(Stored dataset items)
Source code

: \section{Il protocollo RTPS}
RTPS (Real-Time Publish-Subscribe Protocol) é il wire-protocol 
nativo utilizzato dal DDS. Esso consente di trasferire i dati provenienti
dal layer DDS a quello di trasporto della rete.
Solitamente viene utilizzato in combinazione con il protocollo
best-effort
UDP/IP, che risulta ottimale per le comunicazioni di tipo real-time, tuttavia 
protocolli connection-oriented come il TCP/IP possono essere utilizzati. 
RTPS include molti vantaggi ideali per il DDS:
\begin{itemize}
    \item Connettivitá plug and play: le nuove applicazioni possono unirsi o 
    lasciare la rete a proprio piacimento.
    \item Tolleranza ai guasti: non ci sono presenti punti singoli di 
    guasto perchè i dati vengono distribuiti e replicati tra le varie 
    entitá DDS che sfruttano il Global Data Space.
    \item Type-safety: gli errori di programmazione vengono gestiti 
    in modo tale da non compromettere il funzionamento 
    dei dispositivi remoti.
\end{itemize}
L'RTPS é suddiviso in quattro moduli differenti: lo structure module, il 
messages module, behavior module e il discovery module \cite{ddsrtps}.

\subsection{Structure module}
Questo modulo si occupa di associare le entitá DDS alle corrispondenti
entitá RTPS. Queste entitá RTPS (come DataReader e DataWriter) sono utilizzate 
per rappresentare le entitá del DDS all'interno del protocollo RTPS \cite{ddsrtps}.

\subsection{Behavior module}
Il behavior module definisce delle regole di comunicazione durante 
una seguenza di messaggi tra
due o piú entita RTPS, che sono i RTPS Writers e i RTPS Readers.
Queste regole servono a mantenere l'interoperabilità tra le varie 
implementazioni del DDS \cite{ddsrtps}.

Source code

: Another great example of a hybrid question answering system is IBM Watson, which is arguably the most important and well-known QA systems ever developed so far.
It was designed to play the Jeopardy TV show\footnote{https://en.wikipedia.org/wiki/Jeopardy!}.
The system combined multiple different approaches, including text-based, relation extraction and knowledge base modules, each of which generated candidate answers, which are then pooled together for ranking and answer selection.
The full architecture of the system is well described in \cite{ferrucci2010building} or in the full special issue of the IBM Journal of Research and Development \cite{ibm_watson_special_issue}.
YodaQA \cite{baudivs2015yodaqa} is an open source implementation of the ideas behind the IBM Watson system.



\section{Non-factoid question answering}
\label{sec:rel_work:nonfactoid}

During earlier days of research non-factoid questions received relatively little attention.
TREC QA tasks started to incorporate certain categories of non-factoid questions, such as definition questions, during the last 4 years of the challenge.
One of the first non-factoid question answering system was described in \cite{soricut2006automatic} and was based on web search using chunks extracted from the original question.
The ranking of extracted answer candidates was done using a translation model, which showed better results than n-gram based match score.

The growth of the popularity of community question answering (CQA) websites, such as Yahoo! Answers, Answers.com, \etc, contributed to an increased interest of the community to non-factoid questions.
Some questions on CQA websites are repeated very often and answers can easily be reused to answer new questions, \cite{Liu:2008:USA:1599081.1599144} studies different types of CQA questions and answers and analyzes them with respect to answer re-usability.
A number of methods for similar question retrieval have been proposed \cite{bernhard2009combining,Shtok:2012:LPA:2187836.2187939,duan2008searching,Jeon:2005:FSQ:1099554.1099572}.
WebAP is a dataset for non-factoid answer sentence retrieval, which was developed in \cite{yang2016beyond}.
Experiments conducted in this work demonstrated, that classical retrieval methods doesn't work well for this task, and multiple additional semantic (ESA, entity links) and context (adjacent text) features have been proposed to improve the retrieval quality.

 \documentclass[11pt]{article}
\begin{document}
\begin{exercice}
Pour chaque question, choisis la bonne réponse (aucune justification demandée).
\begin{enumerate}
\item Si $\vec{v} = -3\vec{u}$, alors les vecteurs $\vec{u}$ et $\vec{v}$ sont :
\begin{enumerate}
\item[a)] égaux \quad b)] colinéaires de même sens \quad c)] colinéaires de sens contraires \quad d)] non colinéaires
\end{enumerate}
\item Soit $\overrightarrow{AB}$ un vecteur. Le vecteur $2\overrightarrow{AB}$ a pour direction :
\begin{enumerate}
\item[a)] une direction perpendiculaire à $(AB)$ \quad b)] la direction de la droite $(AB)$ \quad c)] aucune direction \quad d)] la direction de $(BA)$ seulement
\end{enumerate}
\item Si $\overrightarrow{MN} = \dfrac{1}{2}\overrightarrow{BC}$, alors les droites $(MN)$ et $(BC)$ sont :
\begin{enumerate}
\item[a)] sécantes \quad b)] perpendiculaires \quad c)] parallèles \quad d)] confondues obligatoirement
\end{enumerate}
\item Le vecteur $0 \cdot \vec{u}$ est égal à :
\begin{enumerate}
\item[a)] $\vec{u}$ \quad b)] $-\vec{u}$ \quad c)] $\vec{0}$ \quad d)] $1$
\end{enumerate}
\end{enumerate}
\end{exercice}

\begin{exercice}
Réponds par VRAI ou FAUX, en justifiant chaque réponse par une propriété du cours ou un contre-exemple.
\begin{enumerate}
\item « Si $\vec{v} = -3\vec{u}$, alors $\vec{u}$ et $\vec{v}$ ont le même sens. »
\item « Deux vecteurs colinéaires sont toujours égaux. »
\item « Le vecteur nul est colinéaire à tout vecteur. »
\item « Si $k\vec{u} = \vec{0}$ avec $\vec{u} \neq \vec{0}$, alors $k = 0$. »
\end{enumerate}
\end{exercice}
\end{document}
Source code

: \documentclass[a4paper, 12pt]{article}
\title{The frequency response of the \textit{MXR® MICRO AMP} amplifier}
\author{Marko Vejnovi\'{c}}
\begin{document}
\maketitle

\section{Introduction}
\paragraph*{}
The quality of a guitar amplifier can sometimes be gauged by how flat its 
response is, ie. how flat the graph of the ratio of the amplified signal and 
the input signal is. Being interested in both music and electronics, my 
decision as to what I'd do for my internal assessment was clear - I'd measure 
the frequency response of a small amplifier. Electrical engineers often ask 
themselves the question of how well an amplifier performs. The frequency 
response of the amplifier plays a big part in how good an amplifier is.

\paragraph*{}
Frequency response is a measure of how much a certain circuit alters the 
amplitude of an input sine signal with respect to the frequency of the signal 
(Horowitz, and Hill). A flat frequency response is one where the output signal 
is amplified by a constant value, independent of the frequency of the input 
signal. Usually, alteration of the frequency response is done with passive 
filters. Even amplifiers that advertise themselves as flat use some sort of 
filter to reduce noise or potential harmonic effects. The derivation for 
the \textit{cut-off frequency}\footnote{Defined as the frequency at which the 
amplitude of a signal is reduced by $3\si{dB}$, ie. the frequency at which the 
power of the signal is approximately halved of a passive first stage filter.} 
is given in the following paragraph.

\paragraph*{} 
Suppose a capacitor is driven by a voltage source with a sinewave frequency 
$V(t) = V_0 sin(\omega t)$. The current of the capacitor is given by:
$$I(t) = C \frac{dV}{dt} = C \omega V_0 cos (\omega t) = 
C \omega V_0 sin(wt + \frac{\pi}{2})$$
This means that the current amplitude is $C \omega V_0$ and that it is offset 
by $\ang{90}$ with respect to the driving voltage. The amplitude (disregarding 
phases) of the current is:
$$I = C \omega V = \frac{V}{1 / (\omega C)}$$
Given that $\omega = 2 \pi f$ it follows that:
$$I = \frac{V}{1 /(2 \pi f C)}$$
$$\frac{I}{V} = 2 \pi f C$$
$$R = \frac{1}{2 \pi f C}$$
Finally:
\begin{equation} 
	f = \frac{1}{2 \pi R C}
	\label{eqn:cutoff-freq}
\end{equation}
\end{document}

Work item
Would you reproduce every record above exactly as it appears?

Task solution
Source code

: \section{Il protocollo RTPS}
RTPS (Real-Time Publish-Subscribe Protocol) é il wire-protocol 
nativo utilizzato dal DDS. Esso consente di trasferire i dati provenienti
dal layer DDS a quello di trasporto della rete.
Solitamente viene utilizzato in combinazione con il protocollo
best-effort
UDP/IP, che risulta ottimale per le comunicazioni di tipo real-time, tuttavia 
protocolli connection-oriented come il TCP/IP possono essere utilizzati. 
RTPS include molti vantaggi ideali per il DDS:
\begin{itemize}
    \item Connettivitá plug and play: le nuove applicazioni possono unirsi o 
    lasciare la rete a proprio piacimento.
    \item Tolleranza ai guasti: non ci sono presenti punti singoli di 
    guasto perchè i dati vengono distribuiti e replicati tra le varie 
    entitá DDS che sfruttano il Global Data Space.
    \item Type-safety: gli errori di programmazione vengono gestiti 
    in modo tale da non compromettere il funzionamento 
    dei dispositivi remoti.
\end{itemize}
L'RTPS é suddiviso in quattro moduli differenti: lo structure module, il 
messages module, behavior module e il discovery module \cite{ddsrtps}.

\subsection{Structure module}
Questo modulo si occupa di associare le entitá DDS alle corrispondenti
entitá RTPS. Queste entitá RTPS (come DataReader e DataWriter) sono utilizzate 
per rappresentare le entitá del DDS all'interno del protocollo RTPS \cite{ddsrtps}.

\subsection{Behavior module}
Il behavior module definisce delle regole di comunicazione durante 
una seguenza di messaggi tra
due o piú entita RTPS, che sono i RTPS Writers e i RTPS Readers.
Queste regole servono a mantenere l'interoperabilità tra le varie 
implementazioni del DDS \cite{ddsrtps}.

Source code

: Another great example of a hybrid question answering system is IBM Watson, which is arguably the most important and well-known QA systems ever developed so far.
It was designed to play the Jeopardy TV show\footnote{https://en.wikipedia.org/wiki/Jeopardy!}.
The system combined multiple different approaches, including text-based, relation extraction and knowledge base modules, each of which generated candidate answers, which are then pooled together for ranking and answer selection.
The full architecture of the system is well described in \cite{ferrucci2010building} or in the full special issue of the IBM Journal of Research and Development \cite{ibm_watson_special_issue}.
YodaQA \cite{baudivs2015yodaqa} is an open source implementation of the ideas behind the IBM Watson system.



\section{Non-factoid question answering}
\label{sec:rel_work:nonfactoid}

During earlier days of research non-factoid questions received relatively little attention.
TREC QA tasks started to incorporate certain categories of non-factoid questions, such as definition questions, during the last 4 years of the challenge.
One of the first non-factoid question answering system was described in \cite{soricut2006automatic} and was based on web search using chunks extracted from the original question.
The ranking of extracted answer candidates was done using a translation model, which showed better results than n-gram based match score.

The growth of the popularity of community question answering (CQA) websites, such as Yahoo! Answers, Answers.com, \etc, contributed to an increased interest of the community to non-factoid questions.
Some questions on CQA websites are repeated very often and answers can easily be reused to answer new questions, \cite{Liu:2008:USA:1599081.1599144} studies different types of CQA questions and answers and analyzes them with respect to answer re-usability.
A number of methods for similar question retrieval have been proposed \cite{bernhard2009combining,Shtok:2012:LPA:2187836.2187939,duan2008searching,Jeon:2005:FSQ:1099554.1099572}.
WebAP is a dataset for non-factoid answer sentence retrieval, which was developed in \cite{yang2016beyond}.
Experiments conducted in this work demonstrated, that classical retrieval methods doesn't work well for this task, and multiple additional semantic (ESA, entity links) and context (adjacent text) features have been proposed to improve the retrieval quality.

 \documentclass[11pt]{article}
\begin{document}
\begin{exercice}
Pour chaque question, choisis la bonne réponse (aucune justification demandée).
\begin{enumerate}
\item Si $\vec{v} = -3\vec{u}$, alors les vecteurs $\vec{u}$ et $\vec{v}$ sont :
\begin{enumerate}
\item[a)] égaux \quad b)] colinéaires de même sens \quad c)] colinéaires de sens contraires \quad d)] non colinéaires
\end{enumerate}
\item Soit $\overrightarrow{AB}$ un vecteur. Le vecteur $2\overrightarrow{AB}$ a pour direction :
\begin{enumerate}
\item[a)] une direction perpendiculaire à $(AB)$ \quad b)] la direction de la droite $(AB)$ \quad c)] aucune direction \quad d)] la direction de $(BA)$ seulement
\end{enumerate}
\item Si $\overrightarrow{MN} = \dfrac{1}{2}\overrightarrow{BC}$, alors les droites $(MN)$ et $(BC)$ sont :
\begin{enumerate}
\item[a)] sécantes \quad b)] perpendiculaires \quad c)] parallèles \quad d)] confondues obligatoirement
\end{enumerate}
\item Le vecteur $0 \cdot \vec{u}$ est égal à :
\begin{enumerate}
\item[a)] $\vec{u}$ \quad b)] $-\vec{u}$ \quad c)] $\vec{0}$ \quad d)] $1$
\end{enumerate}
\end{enumerate}
\end{exercice}

\begin{exercice}
Réponds par VRAI ou FAUX, en justifiant chaque réponse par une propriété du cours ou un contre-exemple.
\begin{enumerate}
\item « Si $\vec{v} = -3\vec{u}$, alors $\vec{u}$ et $\vec{v}$ ont le même sens. »
\item « Deux vecteurs colinéaires sont toujours égaux. »
\item « Le vecteur nul est colinéaire à tout vecteur. »
\item « Si $k\vec{u} = \vec{0}$ avec $\vec{u} \neq \vec{0}$, alors $k = 0$. »
\end{enumerate}
\end{exercice}
\end{document}
Source code

: \documentclass[a4paper, 12pt]{article}
\title{The frequency response of the \textit{MXR® MICRO AMP} amplifier}
\author{Marko Vejnovi\'{c}}
\begin{document}
\maketitle

\section{Introduction}
\paragraph*{}
The quality of a guitar amplifier can sometimes be gauged by how flat its 
response is, ie. how flat the graph of the ratio of the amplified signal and 
the input signal is. Being interested in both music and electronics, my 
decision as to what I'd do for my internal assessment was clear - I'd measure 
the frequency response of a small amplifier. Electrical engineers often ask 
themselves the question of how well an amplifier performs. The frequency 
response of the amplifier plays a big part in how good an amplifier is.

\paragraph*{}
Frequency response is a measure of how much a certain circuit alters the 
amplitude of an input sine signal with respect to the frequency of the signal 
(Horowitz, and Hill). A flat frequency response is one where the output signal 
is amplified by a constant value, independent of the frequency of the input 
signal. Usually, alteration of the frequency response is done with passive 
filters. Even amplifiers that advertise themselves as flat use some sort of 
filter to reduce noise or potential harmonic effects. The derivation for 
the \textit{cut-off frequency}\footnote{Defined as the frequency at which the 
amplitude of a signal is reduced by $3\si{dB}$, ie. the frequency at which the 
power of the signal is approximately halved of a passive first stage filter.} 
is given in the following paragraph.

\paragraph*{} 
Suppose a capacitor is driven by a voltage source with a sinewave frequency 
$V(t) = V_0 sin(\omega t)$. The current of the capacitor is given by:
$$I(t) = C \frac{dV}{dt} = C \omega V_0 cos (\omega t) = 
C \omega V_0 sin(wt + \frac{\pi}{2})$$
This means that the current amplitude is $C \omega V_0$ and that it is offset 
by $\ang{90}$ with respect to the driving voltage. The amplitude (disregarding 
phases) of the current is:
$$I = C \omega V = \frac{V}{1 / (\omega C)}$$
Given that $\omega = 2 \pi f$ it follows that:
$$I = \frac{V}{1 /(2 \pi f C)}$$
$$\frac{I}{V} = 2 \pi f C$$
$$R = \frac{1}{2 \pi f C}$$
Finally:
\begin{equation} 
	f = \frac{1}{2 \pi R C}
	\label{eqn:cutoff-freq}
\end{equation}
\end{document}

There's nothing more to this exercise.